You can find the example here https://doi.org/10.5281/zenodo.7117973.

Enjoy your explanatory QCA!

Review Questions

Section 7.2

  1. (a)

    What is inus causation?

  2. (b)

    What is an inus machine?

  3. (c)

    How are the two concepts related to directional expectations?

Section 7.3

  1. (a)

    What is a literal?

  2. (b)

    What is a set?

  3. (c)

    What is the relationship between the membership in a set and the truth value of a proposition?

  4. (d)

    What is a truth table?

  5. (e)

    How many primitives has a truth table of seven literals?

  6. (f)

    Construe the truth table of literal A and the not connective.

  7. (g)

    What does the principle of non-contradiction say?

  8. (h)

    What does the weakest link rule say?

  9. (i)

    How do you calculate the membership of a unit in an intersection?

  10. (j)

    Construe the truth table of literals A, B, C, D and compute the truth function of the and connective.

  11. (k)

    What does the principle of the excluded middle say?

  12. (l)

    What does the strongest link rule say?

  13. (m)

    Construe the truth table of literals A, B, C, D and compute the truth function of the or operator.

  14. (n)

    What is the consistency of sufficiency?

  15. (o)

    How can the consistency of sufficiency support the assessment of underspecification?

  16. (p)

    What is the consistency of necessity?

  17. (q)

    How can the consistency of necessity support the assessment of overspecification?

  18. (r)

    What is in a parsimonious solution?

  19. (s)

    What is a hard counterfactual, and what is an easy one?
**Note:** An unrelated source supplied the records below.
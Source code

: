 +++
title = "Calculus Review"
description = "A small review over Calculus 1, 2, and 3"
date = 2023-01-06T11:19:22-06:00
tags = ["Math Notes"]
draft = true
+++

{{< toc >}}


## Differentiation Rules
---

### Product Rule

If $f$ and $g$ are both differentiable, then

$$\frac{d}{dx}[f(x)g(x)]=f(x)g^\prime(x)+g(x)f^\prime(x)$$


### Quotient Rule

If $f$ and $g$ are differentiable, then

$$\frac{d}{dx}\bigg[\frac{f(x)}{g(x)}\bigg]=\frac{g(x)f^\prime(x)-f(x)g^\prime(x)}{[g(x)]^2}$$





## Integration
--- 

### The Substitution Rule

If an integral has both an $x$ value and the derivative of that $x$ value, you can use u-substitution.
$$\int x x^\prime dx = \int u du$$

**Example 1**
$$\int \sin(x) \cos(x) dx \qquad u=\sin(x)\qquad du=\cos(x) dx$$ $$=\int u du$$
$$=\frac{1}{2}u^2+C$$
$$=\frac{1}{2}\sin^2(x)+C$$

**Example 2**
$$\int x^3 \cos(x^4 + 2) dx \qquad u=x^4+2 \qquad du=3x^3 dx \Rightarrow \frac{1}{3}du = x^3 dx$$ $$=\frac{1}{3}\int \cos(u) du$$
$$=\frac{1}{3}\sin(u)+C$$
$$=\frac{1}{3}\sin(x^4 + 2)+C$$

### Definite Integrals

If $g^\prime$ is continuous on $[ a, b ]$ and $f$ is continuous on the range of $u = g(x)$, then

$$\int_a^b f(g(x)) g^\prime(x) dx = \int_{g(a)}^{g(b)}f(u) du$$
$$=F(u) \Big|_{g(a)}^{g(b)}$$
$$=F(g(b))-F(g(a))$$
In which round of minimizations are they employed?

Section 7.4

  1. (a)

    How do fuzzy scores accommodate qualitative and quantitative information?

  2. (b)

    What are the shapes of the filter function in Zadeh’s fuzzy sets, and how do they differ from Ragin’s?

  3. (c)

    What is the meaning of the inclusion and exclusion points in terms of relevant and irrelevant variation?

  4. (d)

    What is the rule for turning fuzzy into crisp scores? Can we reverse the transformation?

  5. (e)

    The membership score of u1 in set A is 0.3. Calculate the value of its membership in the intersection \( A\cap \overline{A} \).

  6. (f)

    Do fuzzy scores violate the principle of non-contradiction?

  7. (g)

    The membership score of u1 in set A is 0.3. Calculate the value of its membership in the union \( A\cup \overline{A} \).

  8. (h)

    Do fuzzy scores stretch the principle of the excluded middle?

  9. (i)

    What is the PRI for?

  10. (j)

    How can you ascertain the robustness of configurational solutions?

  11. (k)

    Calculate the concentrated, dilated, intensified, and moderated scores of unit ui with original membership in Y of 0.9 and in A of 0.8.

  12. (l)

    Calculate the S.cons of each transformation from exercise 11, and order them from the strongest to the weaker. Which fares better, and which worse?